In einem Punkt allerdings widerspricht Holger G. der Anklage: Er habe nichts von den Morden und Bombenanschlägen gewusst, nicht einmal geahnt. „Ich habe es nicht für möglich gehalten, dass die drei möglicherweise Gewalt in dem hier vorgeworfenen Ausmaß gegen andere ausüben könnten“, sagt er. Niemand in Deutschland habe die Existenz einer solchen Gruppe erahnt. „Das gilt auch für mich.“ Und an anderer Stelle sagt der 39-Jährige: „So etwas hätte ich mir nicht einmal in meinen schlimmsten Träumen vorstellen können.“ Zschäpe, die während der gesamten Aussage direkt vor G. sitzt, hört ohne jede Regung zu.
Dass er den dreien geholfen habe, sei ein selbstverständlicher Freundschaftsdienst gewesen, sagt G. „Ich habe das damals gemacht, weil ich meinen Freunden helfen wollte.“ Zumal die drei stets betont hätten, mit seinen Papieren „keinen Scheiß“ zu machen. Vielleicht sei es „ziemlich naiv und bescheuert gewesen“, seinen Führerschein herauszugeben, sagt G. jetzt. Doch wofür seine Identität missbraucht worden sei, habe er erst nach dem Auffliegen der Terrorgruppe im November 2011 erkannt.

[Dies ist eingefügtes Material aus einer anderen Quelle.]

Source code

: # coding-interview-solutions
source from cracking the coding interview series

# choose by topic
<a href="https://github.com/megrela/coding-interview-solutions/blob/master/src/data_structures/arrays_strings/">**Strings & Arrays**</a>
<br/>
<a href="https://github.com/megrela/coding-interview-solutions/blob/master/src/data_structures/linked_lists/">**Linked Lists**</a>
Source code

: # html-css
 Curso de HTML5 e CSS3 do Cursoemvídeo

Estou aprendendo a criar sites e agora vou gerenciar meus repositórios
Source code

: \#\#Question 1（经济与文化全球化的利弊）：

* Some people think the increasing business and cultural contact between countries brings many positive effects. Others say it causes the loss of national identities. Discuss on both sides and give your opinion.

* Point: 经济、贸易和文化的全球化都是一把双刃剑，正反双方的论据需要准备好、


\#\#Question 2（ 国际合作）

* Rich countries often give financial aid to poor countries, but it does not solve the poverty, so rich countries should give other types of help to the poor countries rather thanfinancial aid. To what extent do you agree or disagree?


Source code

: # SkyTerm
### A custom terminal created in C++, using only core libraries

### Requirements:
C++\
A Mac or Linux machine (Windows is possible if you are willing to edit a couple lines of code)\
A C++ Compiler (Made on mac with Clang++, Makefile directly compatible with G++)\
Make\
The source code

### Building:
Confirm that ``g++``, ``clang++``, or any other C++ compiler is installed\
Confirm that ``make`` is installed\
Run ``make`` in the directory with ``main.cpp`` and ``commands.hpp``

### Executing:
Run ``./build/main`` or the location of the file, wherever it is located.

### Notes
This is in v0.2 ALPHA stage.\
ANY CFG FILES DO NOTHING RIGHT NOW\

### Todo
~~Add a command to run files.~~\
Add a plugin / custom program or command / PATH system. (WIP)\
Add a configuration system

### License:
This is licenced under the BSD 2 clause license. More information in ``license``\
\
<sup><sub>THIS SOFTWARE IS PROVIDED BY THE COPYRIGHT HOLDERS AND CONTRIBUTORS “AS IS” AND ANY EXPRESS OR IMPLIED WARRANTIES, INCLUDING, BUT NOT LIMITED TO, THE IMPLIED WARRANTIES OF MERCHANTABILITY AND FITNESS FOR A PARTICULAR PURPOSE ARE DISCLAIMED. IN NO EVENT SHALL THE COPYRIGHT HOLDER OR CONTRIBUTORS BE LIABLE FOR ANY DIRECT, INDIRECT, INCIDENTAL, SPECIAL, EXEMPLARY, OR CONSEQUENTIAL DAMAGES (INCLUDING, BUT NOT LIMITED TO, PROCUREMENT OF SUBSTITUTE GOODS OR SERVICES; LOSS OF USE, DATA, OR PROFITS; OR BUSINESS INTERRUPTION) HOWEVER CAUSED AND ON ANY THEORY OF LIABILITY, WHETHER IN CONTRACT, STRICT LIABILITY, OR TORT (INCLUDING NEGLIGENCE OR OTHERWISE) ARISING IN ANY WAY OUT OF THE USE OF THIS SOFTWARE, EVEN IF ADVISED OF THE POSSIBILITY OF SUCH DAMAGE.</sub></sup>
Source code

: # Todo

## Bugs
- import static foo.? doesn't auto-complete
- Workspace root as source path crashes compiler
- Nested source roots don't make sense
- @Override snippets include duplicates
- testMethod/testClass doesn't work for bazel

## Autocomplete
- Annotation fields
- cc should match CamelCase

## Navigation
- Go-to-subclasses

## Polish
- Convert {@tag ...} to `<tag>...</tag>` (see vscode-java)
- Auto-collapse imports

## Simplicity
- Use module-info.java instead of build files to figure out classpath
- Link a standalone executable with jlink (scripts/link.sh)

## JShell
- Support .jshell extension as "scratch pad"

Als guter, gutgläubiger Freund, der nichts Schlimmes geahnt habe - so versucht sich G. vor Gericht darzustellen. „Eine normale Schutzbehauptung“, wird Bundesanwalt Herbert Diemer später sagen. Und Nebenklage-Anwältin Angelika Lex betont: „Man muss das alles noch einer Glaubwürdigkeitsprüfung unterziehen.“
Dabei klingt vieles durchaus glaubwürdig, was G. dem Gericht über sein Leben erzählt – wobei er seinen Lebenslauf derart nervös, hektisch und schwer verständlich herunterrattert, dass der Vorsitzende die Verhandlung zweimal unterbrechen und G. von vorne anfangen lässt – einmal an neuem Platz, einmal mit neuem Mikrofon.
G. berichtet damit dreimal hintereinander von seiner Kindheit und Jugend: von seiner „Standard-DDR-Erziehung“, von der Scheidung seiner Mutter von seinem „biologischen Erzeuger“. Er erzählt von seinem Schulverweis, seinen beiden Ausbildungen, dem Umzug nach Hannover. Und er berichtet von Problemen mit Drogen wie Speed und Ecstasy, aber auch von seiner langen Glücksspielsucht.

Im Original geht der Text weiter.